■ **Task brief**:
Please report how many lines in these records contain the string "self", and give nothing besides the number.

■ **Information given**:

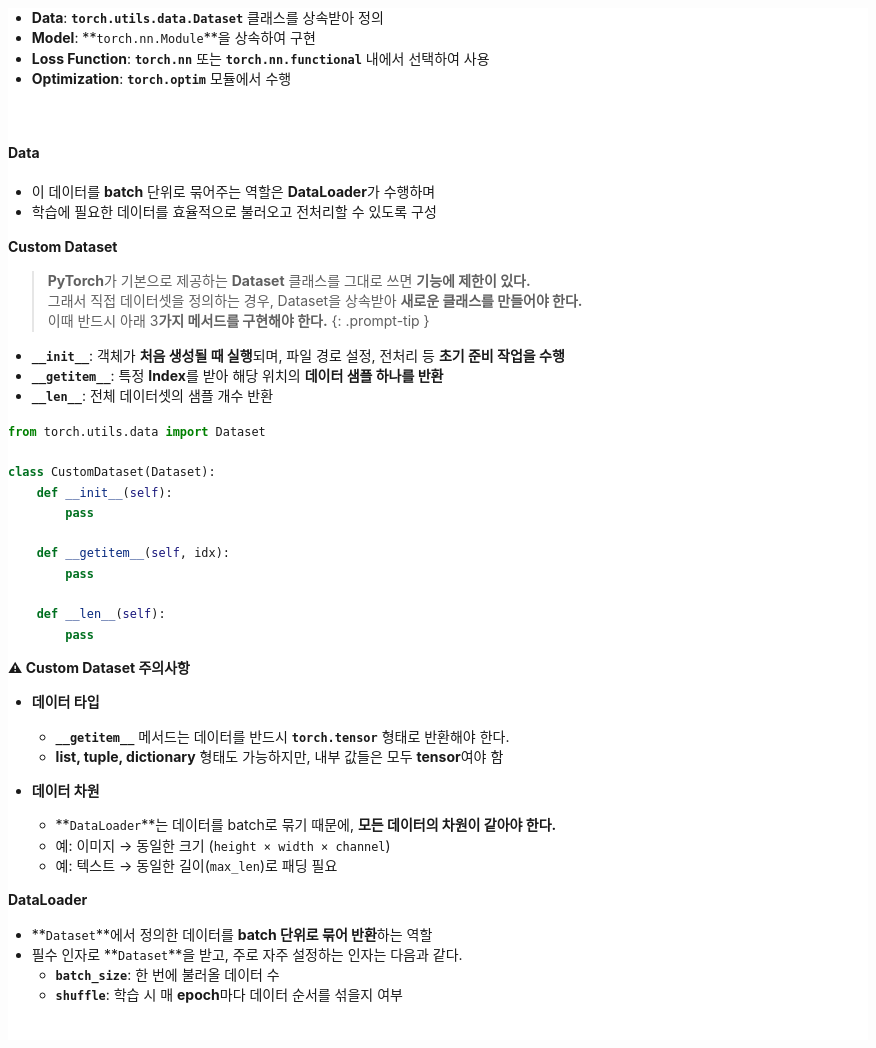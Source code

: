 - **Data**: **`torch.utils.data.Dataset`** 클래스를 상속받아 정의
- **Model**: **`torch.nn.Module`**을 상속하여 구현
- **Loss Function**: **`torch.nn`** 또는 **`torch.nn.functional`** 내에서 선택하여 사용
- **Optimization**: **`torch.optim`** 모듈에서 수행

<br>

#### **Data**

- 이 데이터를 **batch** 단위로 묶어주는 역할은 **DataLoader**가 수행하며
- 학습에 필요한 데이터를 효율적으로 불러오고 전처리할 수 있도록 구성

**Custom Dataset**

> **PyTorch**가 기본으로 제공하는 **Dataset** 클래스를 그대로 쓰면 **기능에 제한이 있다.**  
> 그래서 직접 데이터셋을 정의하는 경우, Dataset을 상속받아 **새로운 클래스를 만들어야 한다.**  
> 이때 반드시 아래 3**가지 메서드를 구현해야 한다.**
{: .prompt-tip }

- **`__init__`**: 객체가 **처음 생성될 때 실행**되며, 파일 경로 설정, 전처리 등 **초기 준비 작업을 수행**
- **`__getitem__`**: 특정 **Index**를 받아 해당 위치의 **데이터 샘플 하나를 반환**
- **`__len__`**: 전체 데이터셋의 샘플 개수 반환

```python
from torch.utils.data import Dataset

class CustomDataset(Dataset):
    def __init__(self):
        pass

    def __getitem__(self, idx):
        pass

    def __len__(self):
        pass
```

**⚠️ Custom Dataset 주의사항**

- **데이터 타입**  
    - **`__getitem__`** 메서드는 데이터를 반드시 **`torch.tensor`** 형태로 반환해야 한다.  
    - **list, tuple, dictionary** 형태도 가능하지만, 내부 값들은 모두 **tensor**여야 함

- **데이터 차원**  
    - **`DataLoader`**는 데이터를 batch로 묶기 때문에, **모든 데이터의 차원이 같아야 한다.**  
    - 예: 이미지 → 동일한 크기 (`height × width × channel`)  
    - 예: 텍스트 → 동일한 길이(`max_len`)로 패딩 필요

**DataLoader**

- **`Dataset`**에서 정의한 데이터를 **batch 단위로 묶어 반환**하는 역할
- 필수 인자로 **`Dataset`**을 받고, 주로 자주 설정하는 인자는 다음과 같다.
  - **`batch_size`**: 한 번에 불러올 데이터 수
  - **`shuffle`**: 학습 시 매 **epoch**마다 데이터 순서를 섞을지 여부

<br>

■ **Final answer**:
3